Oracle Analytics Cloud and Server

Welcome to the Oracle Analytics Community: Please complete your User Profile and upload your Profile Picture

Evaluating the difference between 2 datasets question (Method)

Accepted answer
72
Views
2
Comments
Kristian B. Joergensen
Kristian B. Joergensen Rank 4 - Community Specialist

OAS 2023

Hi, I am trying to evaluate the difference between 2 datasets - It is essentially a hierarchy that may or may not be updates throughout the day, and faults often occurs because of someone putting something in the hierarchy that is not properly placed or similar. When stuff breaks down, it would be very helpful to know ahead of time that a change was indeed made. The hierarchy is just a flat table with rows and columns, not a hierarchy with levels as in OAS.

What I have done is this:

Made a subject area A from the subject area the hierarchy exists in. Made a data flow that loads all data from A to data set A1 that is scheduled to run every other day + data flow that loads all data from A to data set A2 that loads every other other day. The result is 2 data sets that contains the hierarchy from day 1 and day 2.

Now I want evaluate these if they are different, and want to make an analysis that will notify me if there are any rows at all in the analysis. I am struggling a bit to understand how to make this join - As I cannot see how to essentially create left + right anti-join so that I get all the rows that are different from each other.


I am able to make a left outer join (2 upper at the first stage of the data flow) and a right outer join (2 lower), but when I try to join these again the format is not very helpful.

The format ends like this:

Columns: Col1| Col2| Col3| Col1| Col2| Col3

Row 1: a|b|c|null|null|null

row 2: null|null|null|a|b|c

In my head there should be 3 columns with 2 rows, not 6 columns.


I am guessing that I am doing something wrong, or should be using another method altogether - I am making quite a few parts in this process to make it work the way I want, but currently I am not able to end up with a table with 3 columns that states: These are the differences between these 2 data sets.


Suggestions? (I added a picture of my current "model" that I want to implement)

Skjermbilde 2024-02-28 103813.png


elegent.png


Best Answer

  • Hi Kristian,

    First I must say that I don't use the dataflow joins because "they don't speak sql"... (Keep rows, Input 1 "All rows" or "Matching rows", Input 2 "All rows" or "Matching rows" : call that thing what it is, inner join, left outer, right outer or full outer join). I generally do this job in the database...

    I imagine that if you select "dataset day 1", "dataset day 2" and join them with "All rows" on both inputs, this will be a full outer join.

    What you then want to do is to filter out all the rows where the join condition is matched, adding a filter step.
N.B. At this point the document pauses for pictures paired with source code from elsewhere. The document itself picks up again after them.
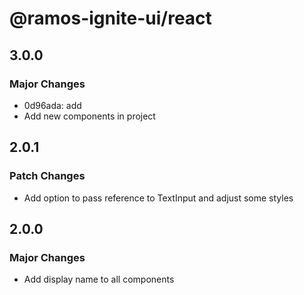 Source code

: # @ramos-ignite-ui/react

## 3.0.0

### Major Changes

- 0d96ada: add
- Add new components in project

## 2.0.1

### Patch Changes

- Add option to pass reference to TextInput and adjust some styles

## 2.0.0

### Major Changes

- Add display name to all components
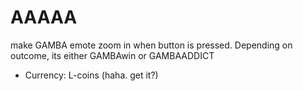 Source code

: # AAAAA
make GAMBA emote zoom in when button is pressed.
Depending on outcome, its either GAMBAwin or GAMBAADDICT


- Currency: L-coins (haha. get it?) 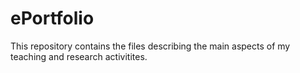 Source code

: # ePortfolio
This repository contains the files describing the main aspects of my teaching and research activitites.
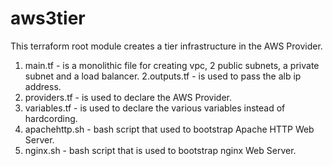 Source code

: # aws3tier
This terraform root module creates a tier infrastructure in the AWS Provider.
1.  main.tf - is a monolithic file for creating vpc, 2 public subnets, a private subnet and a load balancer.
2.outputs.tf - is used to pass the alb ip address.
3.  providers.tf - is used to declare the AWS Provider.
4. variables.tf - is used to declare the various variables instead of hardcording. 
5. apachehttp.sh - bash script that used to bootstrap Apache HTTP Web Server.
6.  nginx.sh - bash script that is used to bootstrap nginx Web Server.  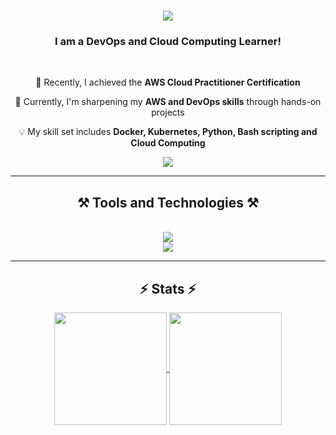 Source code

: <h1 align="center">
    <img src="https://readme-typing-svg.herokuapp.com/?font=Righteous&size=35&center=true&vCenter=true&width=550&height=70&duration=4500&lines=Welcome+to+my+profile!+👋;+My+name+is+Guilherme+Gonçalves!;" />
</h1>

<h3 align="center">I am a DevOps and Cloud Computing Learner!</h3>

<br/>

<div align="center">
 
 🎯 Recently, I achieved the **AWS Cloud Practitioner Certification**
 
 📘 Currently, I'm sharpening my **AWS and DevOps skills** through hands-on projects

 💡 My skill set includes **Docker, Kubernetes, Python, Bash scripting and Cloud Computing**

 </div>

<div align="center"> 
  <a href="https://www.linkedin.com/in/guifgon" >
    <img src="https://img.shields.io/badge/LinkedIn-0077B5?style=for-the-badge&logo=linkedin&logoColor=white" />
  </a>
</div>

 <hr/>
 
<h2 align="center">⚒️ Tools and Technologies ⚒️</h2>
<br/>
<div align="center">
    <img src="https://skillicons.dev/icons?i=aws,azure,docker,kubernetes" />
    <br>
    <img src="https://skillicons.dev/icons?i=python,linux,bash,c" /><br>
</div>

<hr/>

<h2 align="center">⚡ Stats ⚡</h2>
<div align="center">
    <a href="https://github.com/anuraghazra/github-readme-stats">
      <img height=180 align="center" src="https://github-readme-stats.vercel.app/api?username=guilhermefgonc&show_icons=true&theme=transparent&rank_icon=github" />
    </a>
    <a href="https://github.com/anuraghazra/convoychat">
      <img height=180 align="center" src="https://github-readme-stats.vercel.app/api/top-langs?username=guilhermefgonc&layout=compact&theme=transparent&langs_count=8&card_width=320&size_weight=0.5" />
    </a>
</div>
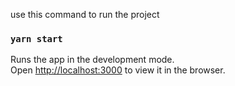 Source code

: use this command to run the project

### `yarn start`

Runs the app in the development mode.<br>
Open [http://localhost:3000](http://localhost:3000) to view it in the browser.
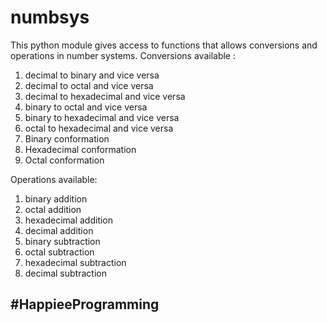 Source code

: # numbsys

 This python module gives access to functions that allows conversions and operations in number systems.
 Conversions available :
   1) decimal to binary and vice versa
   2) decimal to octal and vice versa
   3) decimal to hexadecimal and vice versa
   4) binary to octal and vice versa
   5) binary to hexadecimal and vice versa
   6) octal to hexadecimal and vice versa
   7) Binary conformation
   7) Hexadecimal conformation
   7) Octal conformation

 Operations available:
   1) binary addition
   2) octal addition
   3) hexadecimal addition
   4) decimal addition
   5) binary subtraction
   6) octal subtraction
   7) hexadecimal subtraction
   8) decimal subtraction

<H2>#HappieeProgramming</H2>
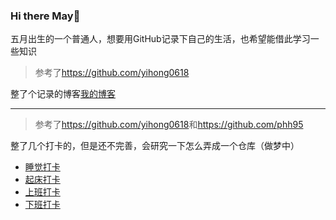 ### Hi there May👋

<!--
**noteMay/noteMay** is a ✨ _special_ ✨ repository because its `README.md` (this file) appears on your GitHub profile.

Here are some ideas to get you started:

- 🔭 I’m currently working on ...
- 🌱 I’m currently learning ...
- 👯 I’m looking to collaborate on ...
- 🤔 I’m looking for help with ...
- 💬 Ask me about ...
- 📫 How to reach me: ...
- 😄 Pronouns: ...
- ⚡ Fun fact: ...
-->

五月出生的一个普通人，想要用GitHub记录下自己的生活，也希望能借此学习一些知识

> 参考了<https://github.com/yihong0618>

整了个记录的博客[我的博客](https://noteMay.github.io)

-----

> 参考了<https://github.com/yihong0618>和<https://github.com/phh95>

整了几个打卡的，但是还不完善，会研究一下怎么弄成一个仓库（做梦中）

- [睡觉打卡](https://github.com/noteMay/sleep/issues/1)
- [起床打卡](https://github.com/noteMay/getup/issues/1)
- [上班打卡](https://github.com/noteMay/clockin/issues/1)
- [下班打卡](https://github.com/noteMay/clockout/issues/1)
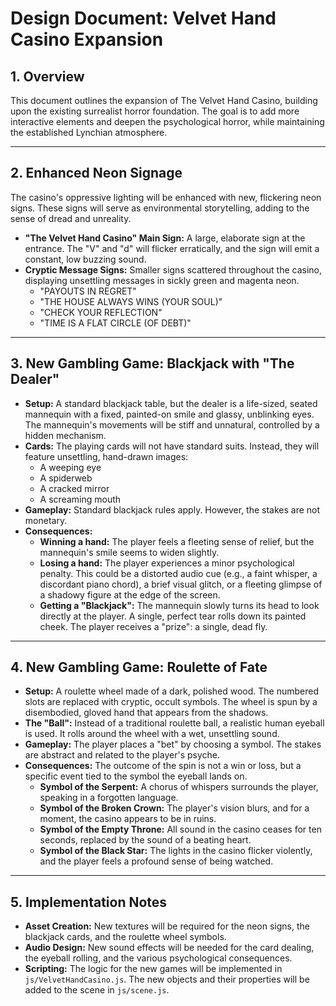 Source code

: # Design Document: Velvet Hand Casino Expansion

## 1. Overview

This document outlines the expansion of The Velvet Hand Casino, building upon the existing surrealist horror foundation. The goal is to add more interactive elements and deepen the psychological horror, while maintaining the established Lynchian atmosphere.

---

## 2. Enhanced Neon Signage

The casino's oppressive lighting will be enhanced with new, flickering neon signs. These signs will serve as environmental storytelling, adding to the sense of dread and unreality.

*   **"The Velvet Hand Casino" Main Sign:** A large, elaborate sign at the entrance. The "V" and "d" will flicker erratically, and the sign will emit a constant, low buzzing sound.
*   **Cryptic Message Signs:** Smaller signs scattered throughout the casino, displaying unsettling messages in sickly green and magenta neon.
    *   "PAYOUTS IN REGRET"
    *   "THE HOUSE ALWAYS WINS (YOUR SOUL)"
    *   "CHECK YOUR REFLECTION"
    *   "TIME IS A FLAT CIRCLE (OF DEBT)"

---

## 3. New Gambling Game: Blackjack with "The Dealer"

*   **Setup:** A standard blackjack table, but the dealer is a life-sized, seated mannequin with a fixed, painted-on smile and glassy, unblinking eyes. The mannequin's movements will be stiff and unnatural, controlled by a hidden mechanism.
*   **Cards:** The playing cards will not have standard suits. Instead, they will feature unsettling, hand-drawn images:
    *   A weeping eye
    *   A spiderweb
    *   A cracked mirror
    *   A screaming mouth
*   **Gameplay:** Standard blackjack rules apply. However, the stakes are not monetary.
*   **Consequences:**
    *   **Winning a hand:** The player feels a fleeting sense of relief, but the mannequin's smile seems to widen slightly.
    *   **Losing a hand:** The player experiences a minor psychological penalty. This could be a distorted audio cue (e.g., a faint whisper, a discordant piano chord), a brief visual glitch, or a fleeting glimpse of a shadowy figure at the edge of the screen.
    *   **Getting a "Blackjack":** The mannequin slowly turns its head to look directly at the player. A single, perfect tear rolls down its painted cheek. The player receives a "prize": a single, dead fly.

---

## 4. New Gambling Game: Roulette of Fate

*   **Setup:** A roulette wheel made of a dark, polished wood. The numbered slots are replaced with cryptic, occult symbols. The wheel is spun by a disembodied, gloved hand that appears from the shadows.
*   **The "Ball":** Instead of a traditional roulette ball, a realistic human eyeball is used. It rolls around the wheel with a wet, unsettling sound.
*   **Gameplay:** The player places a "bet" by choosing a symbol. The stakes are abstract and related to the player's psyche.
*   **Consequences:** The outcome of the spin is not a win or loss, but a specific event tied to the symbol the eyeball lands on.
    *   **Symbol of the Serpent:** A chorus of whispers surrounds the player, speaking in a forgotten language.
    *   **Symbol of the Broken Crown:** The player's vision blurs, and for a moment, the casino appears to be in ruins.
    *   **Symbol of the Empty Throne:** All sound in the casino ceases for ten seconds, replaced by the sound of a beating heart.
    *   **Symbol of the Black Star:** The lights in the casino flicker violently, and the player feels a profound sense of being watched.

---

## 5. Implementation Notes

*   **Asset Creation:** New textures will be required for the neon signs, the blackjack cards, and the roulette wheel symbols.
*   **Audio Design:** New sound effects will be needed for the card dealing, the eyeball rolling, and the various psychological consequences.
*   **Scripting:** The logic for the new games will be implemented in `js/VelvetHandCasino.js`. The new objects and their properties will be added to the scene in `js/scene.js`.
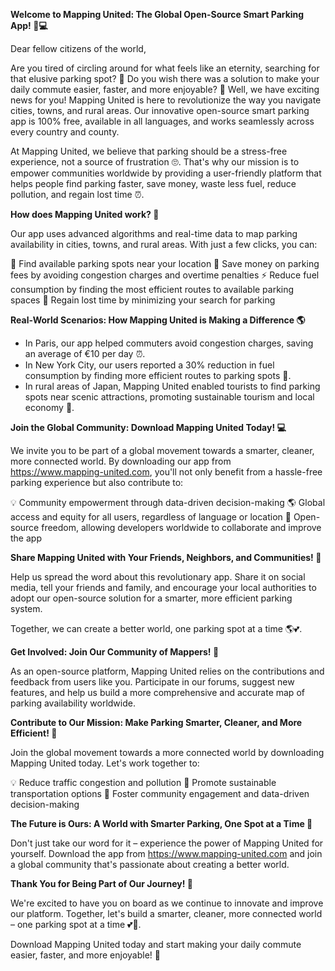 **Welcome to Mapping United: The Global Open-Source Smart Parking App! 🚗💻**

Dear fellow citizens of the world,

Are you tired of circling around for what feels like an eternity, searching for that elusive parking spot? 🤯 Do you wish there was a solution to make your daily commute easier, faster, and more enjoyable? 🚀 Well, we have exciting news for you! Mapping United is here to revolutionize the way you navigate cities, towns, and rural areas. Our innovative open-source smart parking app is 100% free, available in all languages, and works seamlessly across every country and county.

At Mapping United, we believe that parking should be a stress-free experience, not a source of frustration 🙄. That's why our mission is to empower communities worldwide by providing a user-friendly platform that helps people find parking faster, save money, waste less fuel, reduce pollution, and regain lost time ⏰.

**How does Mapping United work? 🤔**

Our app uses advanced algorithms and real-time data to map parking availability in cities, towns, and rural areas. With just a few clicks, you can:

📍 Find available parking spots near your location
💸 Save money on parking fees by avoiding congestion charges and overtime penalties
⚡️ Reduce fuel consumption by finding the most efficient routes to available parking spaces
💪 Regain lost time by minimizing your search for parking

**Real-World Scenarios: How Mapping United is Making a Difference 🌎**

* In Paris, our app helped commuters avoid congestion charges, saving an average of €10 per day ⏰.
* In New York City, our users reported a 30% reduction in fuel consumption by finding more efficient routes to parking spots 🚗.
* In rural areas of Japan, Mapping United enabled tourists to find parking spots near scenic attractions, promoting sustainable tourism and local economy 🌟.

**Join the Global Community: Download Mapping United Today! 💻**

We invite you to be part of a global movement towards a smarter, cleaner, more connected world. By downloading our app from https://www.mapping-united.com, you'll not only benefit from a hassle-free parking experience but also contribute to:

💡 Community empowerment through data-driven decision-making
🌎 Global access and equity for all users, regardless of language or location
👥 Open-source freedom, allowing developers worldwide to collaborate and improve the app

**Share Mapping United with Your Friends, Neighbors, and Communities! 📢**

Help us spread the word about this revolutionary app. Share it on social media, tell your friends and family, and encourage your local authorities to adopt our open-source solution for a smarter, more efficient parking system.

Together, we can create a better world, one parking spot at a time 🌎💕.

**Get Involved: Join Our Community of Mappers! 👥**

As an open-source platform, Mapping United relies on the contributions and feedback from users like you. Participate in our forums, suggest new features, and help us build a more comprehensive and accurate map of parking availability worldwide.

**Contribute to Our Mission: Make Parking Smarter, Cleaner, and More Efficient! 🚀**

Join the global movement towards a more connected world by downloading Mapping United today. Let's work together to:

💡 Reduce traffic congestion and pollution
🌱 Promote sustainable transportation options
🤝 Foster community engagement and data-driven decision-making

**The Future is Ours: A World with Smarter Parking, One Spot at a Time 🌟**

Don't just take our word for it – experience the power of Mapping United for yourself. Download the app from https://www.mapping-united.com and join a global community that's passionate about creating a better world.

**Thank You for Being Part of Our Journey! 🙏**

We're excited to have you on board as we continue to innovate and improve our platform. Together, let's build a smarter, cleaner, more connected world – one parking spot at a time 💕🚗.

Download Mapping United today and start making your daily commute easier, faster, and more enjoyable! 🚀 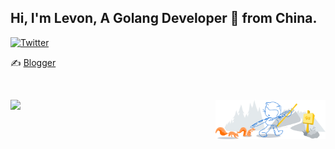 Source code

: ## Hi, I'm Levon, A Golang Developer 🚀 from China.

[![Twitter](https://img.shields.io/badge/-levonfly-1ca0f1?style=flat&logo=twitter&logoColor=white)](https://twitter.com/levonfly)

✍️ [Blogger](https://www.liuvv.com)
<!-- [![visits](https://visitor.vercel.app/page/unix2dos?color=light-green)](https://github.com/unix2dos/) -->




&nbsp;  

<!-- Any image aligned to the right. Beware the width  -->
<img width="35%" align="right" alt="Github" src="https://raw.githubusercontent.com/unix2dos/unix2dos/08cd7a97e8450f397a40f5635002b700353e3324/git-header.svg" />




![](https://github-readme-stats.vercel.app/api?username=unix2dos)




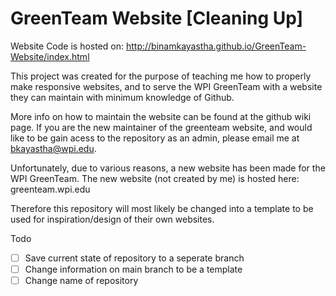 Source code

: # GreenTeam Website [Cleaning Up]

Website Code is hosted on: http://binamkayastha.github.io/GreenTeam-Website/index.html

This project was created for the purpose of teaching me how to properly make responsive websites, and to serve the WPI GreenTeam with a website they can maintain with minimum knowledge of Github.

More info on how to maintain the website can be found at the github wiki page. If you are the new maintainer of the greenteam website, and would like to be gain acess to the repository as an admin, please email me at bkayastha@wpi.edu.

Unfortunately, due to various reasons, a new website has been made for the WPI GreenTeam. The new website (not created by me) is hosted here: greenteam.wpi.edu

Therefore this repository will most likely be changed into a template to be used for inspiration/design of their own websites.

Todo
 - [ ] Save current state of repository to a seperate branch
 - [ ] Change information on main branch to be a template
 - [ ] Change name of repository
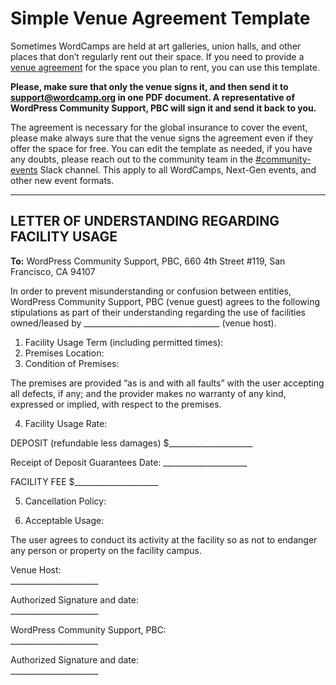 # Simple Venue Agreement Template

Sometimes WordCamps are held at art galleries, union halls, and other places that don’t regularly rent out their space. If you need to provide a [venue agreement](https://make.wordpress.org/community/handbook/wordcamp-organizer/first-steps/venue-contract/) for the space you plan to rent, you can use this template.

**Please, make sure that only the venue signs it, and then send it to support@wordcamp.org in one PDF document. A representative of WordPress Community Support, PBC will sign it and send it back to you.**

The agreement is necessary for the global insurance to cover the event, please make always sure that the venue signs the agreement even if they offer the space for free. You can edit the template as needed, if you have any doubts, please reach out to the community team in the [#community-events](https://make.wordpress.org/community/tag/community-events/) Slack channel. This apply to all WordCamps, Next-Gen events, and other new event formats.

* * *

## LETTER OF UNDERSTANDING REGARDING FACILITY USAGE

**To:** WordPress Community Support, PBC, 660 4th Street #119, San Francisco, CA 94107

In order to prevent misunderstanding or confusion between entities, WordPress Community Support, PBC (venue guest) agrees to the following stipulations as part of their understanding regarding the use of facilities owned/leased by \_\_\_\_\_\_\_\_\_\_\_\_\_\_\_\_\_\_\_\_\_\_\_\_\_\_\_\_\_\_\_\_\_\_ (venue host).

1.  Facility Usage Term (including permitted times):
2.  Premises Location:
3.  Condition of Premises:

The premises are provided “as is and with all faults” with the user accepting all defects, if any; and the provider makes no warranty of any kind, expressed or implied, with respect to the premises.

4.  Facility Usage Rate:

DEPOSIT (refundable less damages) $\_\_\_\_\_\_\_\_\_\_\_\_\_\_\_\_\_\_\_\_\_

Receipt of Deposit Guarantees Date: \_\_\_\_\_\_\_\_\_\_\_\_\_\_\_\_\_\_\_\_\_

FACILITY FEE $\_\_\_\_\_\_\_\_\_\_\_\_\_\_\_\_\_\_\_\_\_

5.  Cancellation Policy:

5.  Acceptable Usage:

The user agrees to conduct its activity at the facility so as not to endanger any person or property on the facility campus.

Venue Host:  
\_\_\_\_\_\_\_\_\_\_\_\_\_\_\_\_\_\_\_\_\_\_  

Authorized Signature and date:  
\_\_\_\_\_\_\_\_\_\_\_\_\_\_\_\_\_\_\_\_\_\_  

WordPress Community Support, PBC:  
\_\_\_\_\_\_\_\_\_\_\_\_\_\_\_\_\_\_\_\_\_\_  

Authorized Signature and date:  
\_\_\_\_\_\_\_\_\_\_\_\_\_\_\_\_\_\_\_\_\_\_  

<!--
*   [To-do](# "To-do")
-->
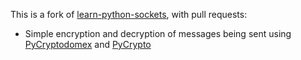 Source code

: This is a fork of [learn-python-sockets](https://github.com/karoshie/learn-python-sockets), with pull requests:

* Simple encryption and decryption of messages being sent using [PyCryptodomex](https://github.com/Legrandin/pycryptodome/) and [PyCrypto](https://github.com/pycrypto/pycrypto)
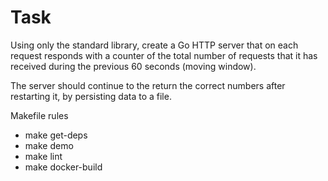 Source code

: # Task


Using only the standard library, create a Go HTTP server that on each request responds
with a counter of the total number of requests that it has received during the previous 60 seconds (moving window).

The server should continue to the return the correct numbers after restarting it, by persisting data to a file.


Makefile rules
* make get-deps
* make demo
* make lint
* make docker-build
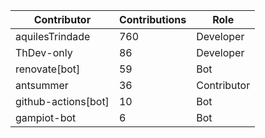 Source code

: | Contributor | Contributions | Role |
| ------------ | -------------- | ---- |
| aquilesTrindade | 760 | Developer |
| ThDev-only | 86 | Developer |
| renovate[bot] | 59 | Bot |
| antsummer | 36 | Contributor |
| github-actions[bot] | 10 | Bot |
| gampiot-bot | 6 | Bot |
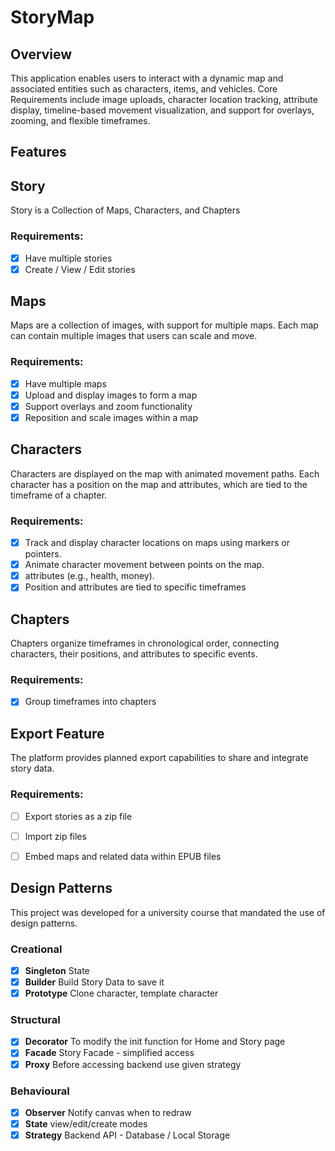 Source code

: # StoryMap

## Overview

This application enables users to interact with a dynamic map and associated
entities such as characters, items, and vehicles. Core Requirements include
image uploads, character location tracking, attribute display, timeline-based
movement visualization, and support for overlays, zooming, and flexible
timeframes.

## Features

## Story 
Story is a Collection of Maps, Characters, and Chapters

### Requirements:
- [x] Have multiple stories
- [x] Create / View / Edit stories

## Maps
Maps are a collection of images, with support for multiple maps. Each map can
contain multiple images that users can scale and move.

### Requirements:
- [x] Have multiple maps
- [x] Upload and display images to form a map
- [x] Support overlays and zoom functionality
- [x] Reposition and scale images within a map

## Characters
Characters are displayed on the map with animated movement paths. Each
character has a position on the map and attributes, which are tied to the
timeframe of a chapter.

### Requirements:
- [x] Track and display character locations on maps using markers or pointers.
- [x] Animate character movement between points on the map.
- [x] attributes (e.g., health, money).
- [x] Position and attributes are tied to specific timeframes 

## Chapters
Chapters organize timeframes in chronological order, connecting characters,
their positions, and attributes to specific events.

### Requirements:
- [x] Group timeframes into chapters

## Export Feature
The platform provides planned export capabilities to share and integrate story
data.

### Requirements:
- [ ] Export stories as a zip file
- [ ] Import zip files 
- [ ] Embed maps and related data within EPUB files


## Design Patterns
This project was developed for a university course that mandated the use of design 
patterns.

### Creational
- [x] **Singleton** State
- [x] **Builder** Build Story Data to save it
- [x] **Prototype** Clone character, template character

### Structural
- [x] **Decorator** To modify the init function for Home and Story page
- [x] **Facade** Story Facade - simplified access  
- [x] **Proxy** Before accessing backend use given strategy

### Behavioural
- [x] **Observer** Notify canvas when to redraw  
- [x] **State** view/edit/create modes  
- [x] **Strategy** Backend API - Database / Local Storage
This will remove all the rows that didn't change between the 2 datasets, and you have the same problem as you are facing now: 6 columns. (You get the same as what you have now, but it is "smaller" to write, assuming the first join really did a full outer join.)

    You need to select the not null column between the 2 datasets, to turn the 6 columns into 3. Add the "Transform column" step to use the IfNull() function, and you can do IfNull(dataset1.col1, dataset2.col1). Then you can add the select column step to get rid of all the columns you don't need anymore (to keep the final dataset clean).

    And this will then turn your 6 columns back to 3 columns. You can also add a CASE WHEN column that tells you "row in dataset1 but not in dataset2" or "row in dataset2 but not in dataset1" to know where the difference is from.

    I hope it does make sense, it's easier to do than to describe :D

Answers

  • Kristian B. Joergensen
    Kristian B. Joergensen Rank 4 - Community Specialist

    It turns out that it was not that important to get them in the same dataset after all, as it will only indicate a possible error source.


    My solution was neither elegant, nor perfect yet still good enough.


    Thank you for your contribution to my thinking, Gianni!